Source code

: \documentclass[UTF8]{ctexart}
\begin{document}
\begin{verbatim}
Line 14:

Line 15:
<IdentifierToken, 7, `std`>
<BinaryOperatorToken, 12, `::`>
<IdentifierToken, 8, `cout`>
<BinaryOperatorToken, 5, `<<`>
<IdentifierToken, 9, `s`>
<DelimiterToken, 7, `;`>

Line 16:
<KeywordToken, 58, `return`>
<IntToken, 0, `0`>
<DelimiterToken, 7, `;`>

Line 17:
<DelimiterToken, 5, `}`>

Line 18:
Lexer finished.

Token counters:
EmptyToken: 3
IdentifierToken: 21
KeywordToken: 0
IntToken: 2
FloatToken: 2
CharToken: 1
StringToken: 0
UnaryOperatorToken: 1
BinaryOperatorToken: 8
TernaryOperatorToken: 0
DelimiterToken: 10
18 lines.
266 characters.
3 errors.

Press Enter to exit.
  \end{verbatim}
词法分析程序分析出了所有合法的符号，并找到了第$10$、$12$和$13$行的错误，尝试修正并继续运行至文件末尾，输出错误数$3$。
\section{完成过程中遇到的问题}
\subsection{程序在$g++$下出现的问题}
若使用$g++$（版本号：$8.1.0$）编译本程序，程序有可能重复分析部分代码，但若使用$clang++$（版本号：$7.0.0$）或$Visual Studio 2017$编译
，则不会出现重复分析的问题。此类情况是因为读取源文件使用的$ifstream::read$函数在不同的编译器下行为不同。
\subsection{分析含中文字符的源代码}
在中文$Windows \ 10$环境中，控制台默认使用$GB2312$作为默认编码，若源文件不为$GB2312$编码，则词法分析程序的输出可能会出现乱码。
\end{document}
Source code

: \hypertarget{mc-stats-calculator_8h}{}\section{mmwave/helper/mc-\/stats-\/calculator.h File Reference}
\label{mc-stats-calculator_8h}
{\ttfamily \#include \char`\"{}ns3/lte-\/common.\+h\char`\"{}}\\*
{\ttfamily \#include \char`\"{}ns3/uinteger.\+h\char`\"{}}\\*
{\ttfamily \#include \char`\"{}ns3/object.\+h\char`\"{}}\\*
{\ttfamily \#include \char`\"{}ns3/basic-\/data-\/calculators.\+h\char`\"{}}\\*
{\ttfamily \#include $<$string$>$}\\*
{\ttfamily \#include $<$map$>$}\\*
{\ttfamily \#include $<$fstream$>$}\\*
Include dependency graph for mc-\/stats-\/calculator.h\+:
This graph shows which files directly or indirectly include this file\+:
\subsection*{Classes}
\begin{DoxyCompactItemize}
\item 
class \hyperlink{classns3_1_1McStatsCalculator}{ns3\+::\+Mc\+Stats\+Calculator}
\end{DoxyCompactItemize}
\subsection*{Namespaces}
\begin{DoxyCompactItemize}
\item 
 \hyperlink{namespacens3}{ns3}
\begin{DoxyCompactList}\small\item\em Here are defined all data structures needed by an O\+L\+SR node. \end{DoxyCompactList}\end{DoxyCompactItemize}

..........

▶ **Work instruction**: In the records above, find the lines holding "BinaryOperatorToken". Copy each one.

▶ **Solution below**:
<BinaryOperatorToken, 12, `::`>
<BinaryOperatorToken, 5, `<<`>
BinaryOperatorToken: 8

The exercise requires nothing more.